WORK REQUEST: Tally the lines in the entries below where the string "incluye" occurs. Reply with the total alone.

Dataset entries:
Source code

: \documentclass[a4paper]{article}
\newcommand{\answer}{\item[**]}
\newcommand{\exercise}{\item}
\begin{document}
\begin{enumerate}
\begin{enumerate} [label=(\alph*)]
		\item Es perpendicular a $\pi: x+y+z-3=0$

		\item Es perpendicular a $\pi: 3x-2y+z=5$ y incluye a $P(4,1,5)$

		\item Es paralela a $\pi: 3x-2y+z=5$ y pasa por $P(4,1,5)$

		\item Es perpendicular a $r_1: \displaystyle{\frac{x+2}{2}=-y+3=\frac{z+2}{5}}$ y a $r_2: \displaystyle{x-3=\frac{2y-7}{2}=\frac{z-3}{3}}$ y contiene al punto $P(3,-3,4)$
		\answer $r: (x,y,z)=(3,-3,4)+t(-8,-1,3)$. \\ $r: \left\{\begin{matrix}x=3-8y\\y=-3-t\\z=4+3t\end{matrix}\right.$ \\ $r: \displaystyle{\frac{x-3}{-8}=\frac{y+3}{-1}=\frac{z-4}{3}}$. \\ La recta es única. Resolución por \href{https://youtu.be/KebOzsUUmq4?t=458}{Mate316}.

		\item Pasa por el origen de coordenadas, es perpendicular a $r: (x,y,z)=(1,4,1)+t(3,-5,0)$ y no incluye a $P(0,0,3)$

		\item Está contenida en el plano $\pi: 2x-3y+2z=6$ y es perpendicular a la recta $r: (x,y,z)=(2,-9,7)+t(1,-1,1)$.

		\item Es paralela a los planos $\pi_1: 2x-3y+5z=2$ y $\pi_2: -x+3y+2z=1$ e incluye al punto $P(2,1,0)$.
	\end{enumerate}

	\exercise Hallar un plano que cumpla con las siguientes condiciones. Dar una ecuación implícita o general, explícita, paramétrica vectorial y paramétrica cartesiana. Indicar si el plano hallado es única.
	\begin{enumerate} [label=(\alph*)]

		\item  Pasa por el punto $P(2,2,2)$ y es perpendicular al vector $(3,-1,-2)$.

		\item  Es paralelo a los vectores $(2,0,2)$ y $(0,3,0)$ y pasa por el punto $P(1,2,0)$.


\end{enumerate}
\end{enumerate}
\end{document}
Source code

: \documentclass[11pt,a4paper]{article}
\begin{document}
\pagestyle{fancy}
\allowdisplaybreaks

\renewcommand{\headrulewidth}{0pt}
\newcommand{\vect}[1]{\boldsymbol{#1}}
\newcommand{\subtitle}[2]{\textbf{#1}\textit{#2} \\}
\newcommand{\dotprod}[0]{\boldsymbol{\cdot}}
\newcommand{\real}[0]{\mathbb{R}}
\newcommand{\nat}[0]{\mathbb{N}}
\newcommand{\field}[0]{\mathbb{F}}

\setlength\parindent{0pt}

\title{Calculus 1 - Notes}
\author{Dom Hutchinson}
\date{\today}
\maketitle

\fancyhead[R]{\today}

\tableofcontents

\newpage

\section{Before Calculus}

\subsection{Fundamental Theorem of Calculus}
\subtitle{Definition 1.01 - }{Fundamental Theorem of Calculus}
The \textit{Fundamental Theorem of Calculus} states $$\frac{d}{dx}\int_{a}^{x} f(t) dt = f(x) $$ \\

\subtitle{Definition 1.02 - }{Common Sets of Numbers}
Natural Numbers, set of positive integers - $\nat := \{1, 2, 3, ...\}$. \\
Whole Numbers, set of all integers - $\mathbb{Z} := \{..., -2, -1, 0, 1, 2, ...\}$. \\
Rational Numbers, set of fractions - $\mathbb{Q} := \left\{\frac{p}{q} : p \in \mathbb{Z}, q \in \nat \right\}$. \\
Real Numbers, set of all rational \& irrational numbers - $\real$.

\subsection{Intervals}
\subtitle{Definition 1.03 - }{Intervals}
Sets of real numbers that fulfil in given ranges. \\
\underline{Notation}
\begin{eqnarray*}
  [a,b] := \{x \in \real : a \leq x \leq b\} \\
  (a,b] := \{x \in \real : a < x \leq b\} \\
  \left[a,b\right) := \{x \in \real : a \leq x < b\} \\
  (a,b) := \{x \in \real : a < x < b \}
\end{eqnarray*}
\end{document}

SOLUTION: 3